Banyak penelitian menunjukkan bahwa dapat dikembangkan senyawa baru yang memiliki efek farmakologi ke arah pengobatan psoriasis. Salah satunya penelitian terkini yang meneliti efektifitas senyawa baru yang merupakan turunan dari senyawa benzoxazol. Benzoxazol sendiri adalah senyawa dengan struktur kimia yang banyak dikembangkan dalam dunia farmasi. Turunan atau modifikasi kimia dari benzoxazol telah banyak dilaporkan memiliki khasiat farmakologi yang beragam dan prospektif dalam mengatasi berbagai penyakit. Dalam penelitian tersebut dimunculkan 2 senyawa turunan dari benzoxazol. Nama kimianya cukup panjang namun sebut saja inisial senyawanya CBA dan MCBA. Dua senyawa ini berhasil disintesis dan diujicobakan pada model hewan coba psoriasis. Disebut model karena memang hewan coba dikondisikan dengan diberi perlakuan tertentu sehingga menunjukkan tanda-tanda yang semirip mungkin dengan kondisi psoriasis. Artinya kondisi kulit yang mengalami gejala psoriasis pun menunjukkan tanda-tanda yang serupa dengan kejadian psoriasis pada manusia. CBA dan MCBA diberikan pada hewan coba dengan dioleskan, atau penggunaan topikal. Hasil penelitiannya menunjukkan tanda-tanda psoriasis yang awalnya muncul berhasil diperbaiki. Kemerahan, penebalan kulit dan munculnya sisik serta pengelupasan bisa diatasi dengan pemberian 2 senyawa tersebut. Menariknya lagi, ketika diberikan dengan diminumkan atau secara per oral, efek obatnya sama, yaitu memperbaiki kondisi psoriasis-nya. Artinya efek langsung pada kulitnya bisa ditunjukkan efek obat ketika diserap melalui saluran cerna. Sekaligus menunjukkan obatnya cukup mudah diserap oleh tubuh. Hasil yang baik ini bisa menjadi langkah awal penelitian senyawa-senyawa tersebut untuk diteliti lebih jauh dampaknya pada manusia dan prospeknya sebagai obat komersial yang aman, efektif dan berkualitas.

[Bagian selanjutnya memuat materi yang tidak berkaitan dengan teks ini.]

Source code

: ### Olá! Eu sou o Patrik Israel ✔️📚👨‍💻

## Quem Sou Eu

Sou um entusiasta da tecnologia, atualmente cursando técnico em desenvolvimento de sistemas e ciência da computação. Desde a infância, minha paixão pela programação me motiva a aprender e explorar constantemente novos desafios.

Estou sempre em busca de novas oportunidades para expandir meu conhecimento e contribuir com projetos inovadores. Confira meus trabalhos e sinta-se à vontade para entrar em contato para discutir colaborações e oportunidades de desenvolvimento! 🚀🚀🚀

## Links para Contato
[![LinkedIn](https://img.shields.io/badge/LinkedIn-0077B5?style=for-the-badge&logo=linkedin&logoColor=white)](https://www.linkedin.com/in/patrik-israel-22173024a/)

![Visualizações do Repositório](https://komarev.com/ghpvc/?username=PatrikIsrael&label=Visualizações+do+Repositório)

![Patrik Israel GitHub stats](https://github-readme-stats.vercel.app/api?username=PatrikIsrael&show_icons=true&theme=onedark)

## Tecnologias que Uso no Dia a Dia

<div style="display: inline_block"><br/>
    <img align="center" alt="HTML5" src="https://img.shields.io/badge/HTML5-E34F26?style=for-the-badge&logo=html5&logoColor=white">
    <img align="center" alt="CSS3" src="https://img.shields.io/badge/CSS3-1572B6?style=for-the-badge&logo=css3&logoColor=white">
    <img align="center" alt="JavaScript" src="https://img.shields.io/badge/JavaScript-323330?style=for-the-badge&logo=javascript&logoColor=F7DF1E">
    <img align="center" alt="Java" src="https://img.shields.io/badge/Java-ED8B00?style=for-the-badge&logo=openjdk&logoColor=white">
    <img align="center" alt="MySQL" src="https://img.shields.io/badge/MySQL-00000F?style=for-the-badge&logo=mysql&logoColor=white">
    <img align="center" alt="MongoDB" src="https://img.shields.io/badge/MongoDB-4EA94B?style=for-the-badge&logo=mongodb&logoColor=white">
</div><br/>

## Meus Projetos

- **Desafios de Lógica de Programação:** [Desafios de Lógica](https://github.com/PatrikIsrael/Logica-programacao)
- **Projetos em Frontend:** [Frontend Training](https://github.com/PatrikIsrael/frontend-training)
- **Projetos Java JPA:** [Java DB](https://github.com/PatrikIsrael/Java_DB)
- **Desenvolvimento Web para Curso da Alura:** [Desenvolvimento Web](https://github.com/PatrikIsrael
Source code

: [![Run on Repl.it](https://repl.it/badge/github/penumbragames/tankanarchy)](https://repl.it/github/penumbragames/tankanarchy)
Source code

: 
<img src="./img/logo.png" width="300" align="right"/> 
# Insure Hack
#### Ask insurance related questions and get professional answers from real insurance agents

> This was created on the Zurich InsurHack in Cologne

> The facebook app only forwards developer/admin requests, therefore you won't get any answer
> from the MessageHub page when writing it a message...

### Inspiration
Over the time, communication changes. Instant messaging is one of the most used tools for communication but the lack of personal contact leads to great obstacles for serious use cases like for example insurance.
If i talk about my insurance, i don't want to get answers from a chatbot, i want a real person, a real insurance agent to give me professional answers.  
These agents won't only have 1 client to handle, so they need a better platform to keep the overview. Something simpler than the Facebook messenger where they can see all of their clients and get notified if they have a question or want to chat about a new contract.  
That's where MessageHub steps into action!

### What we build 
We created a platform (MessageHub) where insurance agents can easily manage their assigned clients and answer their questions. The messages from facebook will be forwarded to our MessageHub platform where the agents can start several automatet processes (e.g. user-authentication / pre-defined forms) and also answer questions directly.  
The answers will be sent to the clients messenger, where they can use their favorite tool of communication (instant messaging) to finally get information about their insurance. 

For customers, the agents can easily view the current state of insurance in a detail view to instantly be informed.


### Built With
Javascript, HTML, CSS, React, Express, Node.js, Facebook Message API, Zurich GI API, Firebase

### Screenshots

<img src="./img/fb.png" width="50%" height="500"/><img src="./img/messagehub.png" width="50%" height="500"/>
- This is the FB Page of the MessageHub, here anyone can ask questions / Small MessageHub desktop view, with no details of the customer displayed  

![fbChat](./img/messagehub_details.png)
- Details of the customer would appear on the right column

Penelitian di atas sekaligus menunjukkan bahwa potensi pengembangan senyawa baru untuk pengobatan masih sangat luas dan prospektif. Tidak hanya ditujukan untuk mengatasi penyakit-penyakit baru seperti hal nya ketika kita kebingungan mencari alternatif obat untuk pandemi covid19, tapi juga bisa digunakan untuk mengoptimalkan terapi pada penyakit-penyakit yang sudah lama ada.
Penulis: Chrismawan Ardianto, S.Farm., M.Sc., Apt., Ph.D
Merujuk publikasi ilmiah Chrismawan Ardianto, Fakultas Farmasi 51动漫 dalam artikel Ayoub et al., 2022 berjudul Synthesis and In-Vivo Evaluation of Benzoxazole Derivatives as Promising Anti-Psoriatic Drugs for Clinical Use. Dipublikasikan pada Molecules Vol. 27(9):3023. doi: 10.3390/molecules27093023.